**WORK TO COMPLETE:**
Which lines below contain "initial"? Copy every one of them.

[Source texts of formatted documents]
··········

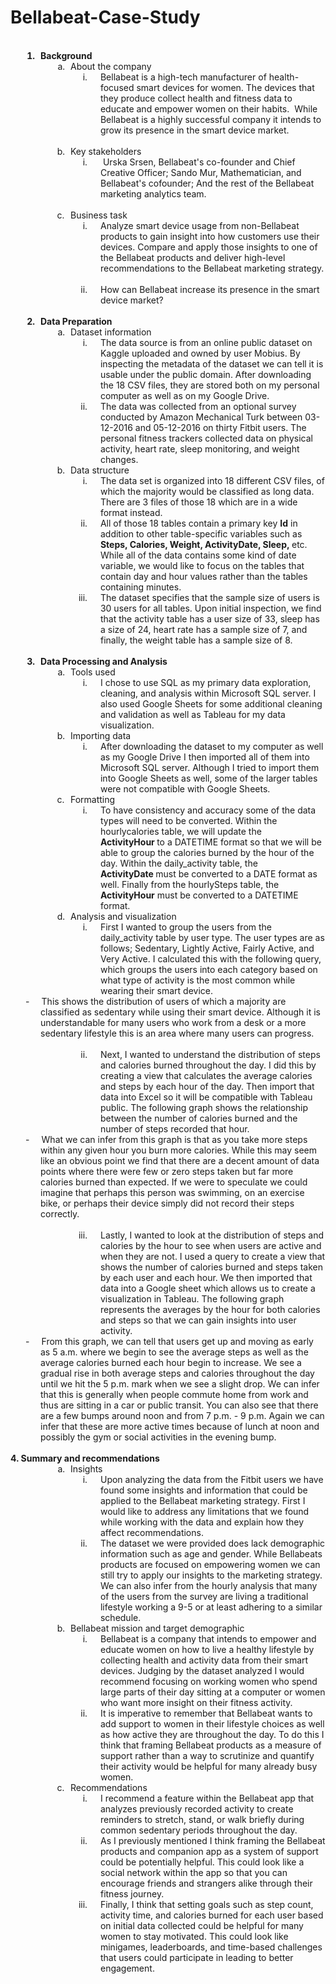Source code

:# Bellabeat-Case-Study
<p style="margin-top:0pt; margin-bottom:0pt;">&nbsp;</p>
<ol type="1" style="margin:0pt; padding-left:0pt;">
    <li style="margin-left:32.17pt; padding-left:3.83pt; font-weight:bold;">Background<ol type="a" style="margin-right:0pt; margin-left:0pt; padding-left:0pt;">
            <li style="margin-left:32.17pt; padding-left:3.83pt; font-weight:normal;">About the company<ol type="i" style="margin-right:0pt; margin-left:0pt; padding-left:0pt;">
                    <li style="margin-left:23pt; padding-left:13pt;">Bellabeat is a high-tech manufacturer of health-focused smart devices for women. The devices that they produce collect health and fitness data to educate and empower women on their habits.&nbsp; While Bellabeat is a highly successful company it intends to grow its presence in the smart device market.</li>
                </ol>
            </li>
        </ol>
    </li>
</ol>
<p style="margin-top:0pt; margin-left:108pt; margin-bottom:0pt;">&nbsp;</p>
<ol start="2" type="a" style="margin:0pt; padding-left:0pt;">
    <li style="margin-left:68.17pt; padding-left:3.83pt;">Key stakeholders<ol type="i" style="margin-right:0pt; margin-left:0pt; padding-left:0pt;">
            <li style="margin-left:23pt; padding-left:13pt;">&nbsp;Urska Srsen, Bellabeat&apos;s co-founder and Chief Creative Officer; Sando Mur, Mathematician, and Bellabeat&apos;s cofounder; And the rest of the Bellabeat marketing analytics team.</li>
        </ol>
    </li>
</ol>
<p style="margin-top:0pt; margin-left:108pt; margin-bottom:0pt;">&nbsp;</p>
<ol start="3" type="a" style="margin:0pt; padding-left:0pt;">
    <li style="margin-left:67.56pt; padding-left:4.44pt;">Business task<ol type="i" style="margin-right:0pt; margin-left:0pt; padding-left:0pt;">
            <li style="margin-left:23pt; padding-left:13pt;">Analyze smart device usage from non-Bellabeat products to gain insight into how customers use their devices. Compare and apply those insights to one of the Bellabeat products and deliver high-level recommendations to the Bellabeat marketing strategy.</li>
        </ol>
    </li>
</ol>
<p style="margin-top:0pt; margin-bottom:0pt;">&nbsp;</p>
<ol start="2" type="i" style="margin:0pt; padding-left:0pt;">
    <li style="margin-left:95pt; padding-left:13pt;">How can Bellabeat increase its presence in the smart device market?</li>
</ol>
<p style="margin-top:0pt; margin-left:108pt; margin-bottom:0pt;">&nbsp;</p>
<ol start="2" type="1" style="margin:0pt; padding-left:0pt;">
    <li style="margin-left:32.17pt; padding-left:3.83pt; font-weight:bold;">Data Preparation<ol type="a" style="margin-right:0pt; margin-left:0pt; padding-left:0pt;">
            <li style="margin-left:32.17pt; padding-left:3.83pt; font-weight:normal;">Dataset information<ol type="i" style="margin-right:0pt; margin-left:0pt; padding-left:0pt;">
                    <li style="margin-left:23pt; padding-left:13pt;">The data source is from an online public dataset on Kaggle uploaded and owned by user Mobius. By inspecting the metadata of the dataset we can tell it is usable under the public domain. After downloading the 18 CSV files, they are stored both on my personal computer as well as on my Google Drive.</li>
                    <li style="margin-left:23pt; padding-left:13pt;">The data was collected from an optional survey conducted by Amazon Mechanical Turk between 03-12-2016 and 05-12-2016 on thirty Fitbit users. The personal fitness trackers collected data on physical activity, heart rate, sleep monitoring, and weight changes.</li>
                </ol>
            </li>
            <li style="margin-left:32.17pt; padding-left:3.83pt; font-weight:normal;">Data structure<ol type="i" style="margin-right:0pt; margin-left:0pt; padding-left:0pt;">
                    <li style="margin-left:23pt; padding-left:13pt;">The data set is organized into 18 different CSV files, of which the majority would be classified as long data. There are 3 files of those 18 which are in a wide format instead.</li>
                    <li style="margin-left:23pt; padding-left:13pt;">All of those 18 tables contain a primary key <strong>Id</strong> in addition to other table-specific variables such as <strong>Steps, Calories, Weight, ActivityDate, Sleep,&nbsp;</strong>etc. While all of the data contains some kind of date variable, we would like to focus on the tables that contain day and hour values rather than the tables containing minutes.</li>
                    <li style="margin-left:23pt; padding-left:13pt;">The dataset specifies that the sample size of users is 30 users for all tables. Upon initial inspection, we find that the activity table has a user size of 33, sleep has a size of 24, heart rate has a sample size of 7, and finally, the weight table has a sample size of 8.</li>
                </ol>
            </li>
        </ol>
    </li>
</ol>
<p style="margin-top:0pt; margin-left:108pt; margin-bottom:0pt;">&nbsp;</p>
<ol start="3" type="1" style="margin:0pt; padding-left:0pt;">
    <li style="margin-left:32.17pt; padding-left:3.83pt; font-weight:bold;">Data Processing and Analysis</li>
</ol>
<ol type="a" style="margin:0pt; padding-left:0pt;">
    <li style="margin-left:68.17pt; padding-left:3.83pt;">Tools used<ol type="i" style="margin-right:0pt; margin-left:0pt; padding-left:0pt;">
            <li style="margin-left:23pt; padding-left:13pt;">I chose to use SQL as my primary data exploration, cleaning, and analysis within Microsoft SQL server. I also used Google Sheets for some additional cleaning and validation as well as Tableau for my data visualization.</li>
        </ol>
    </li>
    <li style="margin-left:68.17pt; padding-left:3.83pt;">Importing data<ol type="i" style="margin-right:0pt; margin-left:0pt; padding-left:0pt;">
            <li style="margin-left:23pt; padding-left:13pt;">After downloading the dataset to my computer as well as my Google Drive I then imported all of them into Microsoft SQL server. Although I tried to import them into Google Sheets as well, some of the larger tables were not compatible with Google Sheets.</li>
        </ol>
    </li>
    <li style="margin-left:67.56pt; padding-left:4.44pt;">Formatting<ol type="i" style="margin-right:0pt; margin-left:0pt; padding-left:0pt;">
            <li style="margin-left:23pt; padding-left:13pt;">To have consistency and accuracy some of the data types will need to be converted. Within the hourlycalories table, we will update the <strong>ActivityHour&nbsp;</strong>to a DATETIME format so that we will be able to group the calories burned by the hour of the day. Within the daily_activity table, the <strong>ActivityDate&nbsp;</strong>must be converted to a DATE format as well. Finally from the hourlySteps table, the <strong>ActivityHour</strong> must be converted to a DATETIME format.</li>
        </ol>
    </li>
    <li style="margin-left:68.17pt; padding-left:3.83pt;">Analysis and visualization<ol type="i" style="margin-right:0pt; margin-left:0pt; padding-left:0pt;">
            <li style="margin-left:23pt; padding-left:13pt;">First I wanted to group the users from the daily_activity table by user type. The user types are as follows; Sedentary, Lightly Active, Fairly Active, and Very Active. I calculated this with the following query, which groups the users into each category based on what type of activity is the most common while wearing their smart device.</li>
        </ol>
    </li>
</ol>
<p style="margin-top:0pt; margin-bottom:0pt;"><img ![User pie chart](https://github.com/jakesalinas/Bellabeat-Case-Study/assets/116672106/93fe2b70-5d1a-442e-b207-546557e64947) 
</p>

<p style="margin-top:0pt; margin-left:36pt; margin-bottom:0pt; text-indent:-18pt;">-<span style="width:14.34pt; font:7pt 'Times New Roman'; display:inline-block;">&nbsp;&nbsp;&nbsp;&nbsp;&nbsp;&nbsp;&nbsp;&nbsp;&nbsp;&nbsp;</span>This shows the distribution of users of which a majority are classified as sedentary while using their smart device. Although it is understandable for many users who work from a desk or a more sedentary lifestyle this is an area where many users can progress.</p>
<p style="margin-top:0pt; margin-left:36pt; margin-bottom:0pt;">&nbsp;</p>
<ol start="2" type="i" style="margin:0pt; padding-left:0pt;">
    <li style="margin-left:95pt; padding-left:13pt;">Next, I wanted to understand the distribution of steps and calories burned throughout the day. I did this by creating a view that calculates the average calories and steps by each hour of the day. Then import that data into Excel so it will be compatible with Tableau public. The following graph shows the relationship between the number of calories burned and the number of steps recorded that hour.</li>
</ol>
<p style="margin-top:0pt; margin-bottom:0pt;"><img ![Calories vs steps per hour](https://github.com/jakesalinas/Bellabeat-Case-Study/assets/116672106/41aa1e09-9dc2-4f81-9383-69cb9103b208)
</p>

<p style="margin-top:0pt; margin-left:36pt; margin-bottom:0pt; text-indent:-18pt;">-<span style="width:14.34pt; font:7pt 'Times New Roman'; display:inline-block;">&nbsp;&nbsp;&nbsp;&nbsp;&nbsp;&nbsp;&nbsp;&nbsp;&nbsp;&nbsp;</span>What we can infer from this graph is that as you take more steps within any given hour you burn more calories. While this may seem like an obvious point we find that there are a decent amount of data points where there were few or zero steps taken but far more calories burned than expected. If we were to speculate we could imagine that perhaps this person was swimming, on an exercise bike, or perhaps their device simply did not record their steps correctly.</p>
<p style="margin-top:0pt; margin-bottom:0pt;">&nbsp;</p>
<ol start="3" type="i" style="margin:0pt; padding-left:0pt;">
    <li style="margin-left:95pt; padding-left:13pt;">Lastly, I wanted to look at the distribution of steps and calories by the hour to see when users are active and when they are not. I used a query to create a view that shows the number of calories burned and steps taken by each user and each hour. We then imported that data into a Google sheet which allows us to create a visualization in Tableau. The following graph represents the averages by the hour for both calories and steps so that we can gain insights into user activity.</li>
</ol>
<p style="margin-top:0pt; margin-bottom:0pt;"><img ![Hourly avg of steps and calories](https://github.com/jakesalinas/Bellabeat-Case-Study/assets/116672106/a21e02a5-ac0f-41c5-a092-13d1b9d9f6cc)
</p>

<p style="margin-top:0pt; margin-left:36pt; margin-bottom:0pt; text-indent:-18pt;">-<span style="width:14.34pt; font:7pt 'Times New Roman'; display:inline-block;">&nbsp;&nbsp;&nbsp;&nbsp;&nbsp;&nbsp;&nbsp;&nbsp;&nbsp;&nbsp;</span>From this graph, we can tell that users get up and moving as early as 5 a.m. where we begin to see the average steps as well as the average calories burned each hour begin to increase. We see a gradual rise in both average steps and calories throughout the day until we hit the 5 p.m. mark when we see a slight drop. We can infer that this is generally when people commute home from work and thus are sitting in a car or public transit. You can also see that there are a few bumps around noon and from 7 p.m. - 9 p.m. Again we can infer that these are more active times because of lunch at noon and possibly the gym or social activities in the evening bump.</p>
<p style="margin-top:0pt; margin-bottom:0pt;">&nbsp;</p>
<p style="margin-top:0pt; margin-bottom:0pt;"><strong>4. Summary and recommendations&nbsp;</strong></p>
<ol type="a" style="margin:0pt; padding-left:0pt;">
    <li style="margin-left:68.17pt; padding-left:3.83pt;">Insights<ol type="i" style="margin-right:0pt; margin-left:0pt; padding-left:0pt;">
            <li style="margin-left:23pt; padding-left:13pt;">Upon analyzing the data from the Fitbit users we have found some insights and information that could be applied to the Bellabeat marketing strategy. First I would like to address any limitations that we found while working with the data and explain how they affect recommendations.</li>
            <li style="margin-left:23pt; padding-left:13pt;">The dataset we were provided does lack demographic information such as age and gender. While Bellabeats products are focused on empowering women we can still try to apply our insights to the marketing strategy. We can also infer from the hourly analysis that many of the users from the survey are living a traditional lifestyle working a 9-5 or at least adhering to a similar schedule.</li>
        </ol>
    </li>
    <li style="margin-left:68.17pt; padding-left:3.83pt;">Bellabeat mission and target demographic<ol type="i" style="margin-right:0pt; margin-left:0pt; padding-left:0pt;">
            <li style="margin-left:23pt; padding-left:13pt;">Bellabeat is a company that intends to empower and educate women on how to live a healthy lifestyle by collecting health and activity data from their smart devices. Judging by the dataset analyzed I would recommend focusing on working women who spend large parts of their day sitting at a computer or women who want more insight on their fitness activity.</li>
            <li style="margin-left:23pt; padding-left:13pt;">It is imperative to remember that Bellabeat wants to add support to women in their lifestyle choices as well as how active they are throughout the day. To do this I think that framing Bellabeat products as a measure of support rather than a way to scrutinize and quantify their activity would be helpful for many already busy women.</li>
        </ol>
    </li>
    <li style="margin-left:67.56pt; padding-left:4.44pt;">Recommendations<ol type="i" style="margin-right:0pt; margin-left:0pt; padding-left:0pt;">
            <li style="margin-left:23pt; padding-left:13pt;">I recommend a feature within the Bellabeat app that analyzes previously recorded activity to create reminders to stretch, stand, or walk briefly during common sedentary periods throughout the day.</li>
            <li style="margin-left:23pt; padding-left:13pt;">As I previously mentioned I think framing the Bellabeat products and companion app as a system of support could be potentially helpful. This could look like a social network within the app so that you can encourage friends and strangers alike through their fitness journey.</li>
            <li style="margin-left:23pt; padding-left:13pt;">Finally, I think that setting goals such as step count, activity time, and calories burned for each user based on initial data collected could be helpful for many women to stay motivated. This could look like minigames, leaderboards, and time-based challenges that users could participate in leading to better engagement.</li>
        </ol>
    </li>
</ol>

··········

**EXERCISE RESPONSE:**
                    <li style="margin-left:23pt; padding-left:13pt;">The dataset specifies that the sample size of users is 30 users for all tables. Upon initial inspection, we find that the activity table has a user size of 33, sleep has a size of 24, heart rate has a sample size of 7, and finally, the weight table has a sample size of 8.</li>
            <li style="margin-left:23pt; padding-left:13pt;">Finally, I think that setting goals such as step count, activity time, and calories burned for each user based on initial data collected could be helpful for many women to stay motivated. This could look like minigames, leaderboards, and time-based challenges that users could participate in leading to better engagement.</li>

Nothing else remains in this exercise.